◆ **What is needed**:
Go through the records and copy each line where the word "drives" occurs.

◆ **Information given**:
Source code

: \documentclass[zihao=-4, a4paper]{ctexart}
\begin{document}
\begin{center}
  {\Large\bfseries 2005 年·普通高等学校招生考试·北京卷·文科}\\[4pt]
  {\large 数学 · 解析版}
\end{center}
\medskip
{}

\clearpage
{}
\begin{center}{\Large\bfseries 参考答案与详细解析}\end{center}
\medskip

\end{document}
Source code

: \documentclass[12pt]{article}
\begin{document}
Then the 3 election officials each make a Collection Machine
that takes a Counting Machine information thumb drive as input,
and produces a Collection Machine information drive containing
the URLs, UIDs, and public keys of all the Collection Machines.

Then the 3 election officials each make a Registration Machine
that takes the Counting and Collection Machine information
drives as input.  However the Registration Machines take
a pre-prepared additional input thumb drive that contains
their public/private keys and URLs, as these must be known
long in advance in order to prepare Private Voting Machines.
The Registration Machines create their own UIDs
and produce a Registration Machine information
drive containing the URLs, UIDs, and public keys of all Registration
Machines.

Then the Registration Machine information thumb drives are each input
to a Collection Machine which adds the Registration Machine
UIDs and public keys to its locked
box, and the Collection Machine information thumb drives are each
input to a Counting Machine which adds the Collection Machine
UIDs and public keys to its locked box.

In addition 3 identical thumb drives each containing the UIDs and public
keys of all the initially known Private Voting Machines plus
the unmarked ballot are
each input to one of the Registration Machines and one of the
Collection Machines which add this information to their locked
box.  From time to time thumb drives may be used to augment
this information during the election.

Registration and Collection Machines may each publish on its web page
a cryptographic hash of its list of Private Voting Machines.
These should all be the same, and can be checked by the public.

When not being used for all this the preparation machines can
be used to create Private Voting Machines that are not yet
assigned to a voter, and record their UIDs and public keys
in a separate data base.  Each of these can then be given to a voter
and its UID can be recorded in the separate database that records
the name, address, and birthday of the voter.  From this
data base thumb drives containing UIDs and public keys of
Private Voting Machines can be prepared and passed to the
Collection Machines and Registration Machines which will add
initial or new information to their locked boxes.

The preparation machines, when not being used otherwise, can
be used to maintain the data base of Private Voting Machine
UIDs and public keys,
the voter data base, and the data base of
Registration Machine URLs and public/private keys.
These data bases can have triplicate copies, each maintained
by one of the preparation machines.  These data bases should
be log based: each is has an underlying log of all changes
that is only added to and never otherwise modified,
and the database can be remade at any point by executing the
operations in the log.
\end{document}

◆ **Your solution**:
drives as input.  However the Registration Machines take
Then the Registration Machine information thumb drives are each input
box, and the Collection Machine information thumb drives are each
In addition 3 identical thumb drives each containing the UIDs and public
box.  From time to time thumb drives may be used to augment
data base thumb drives containing UIDs and public keys of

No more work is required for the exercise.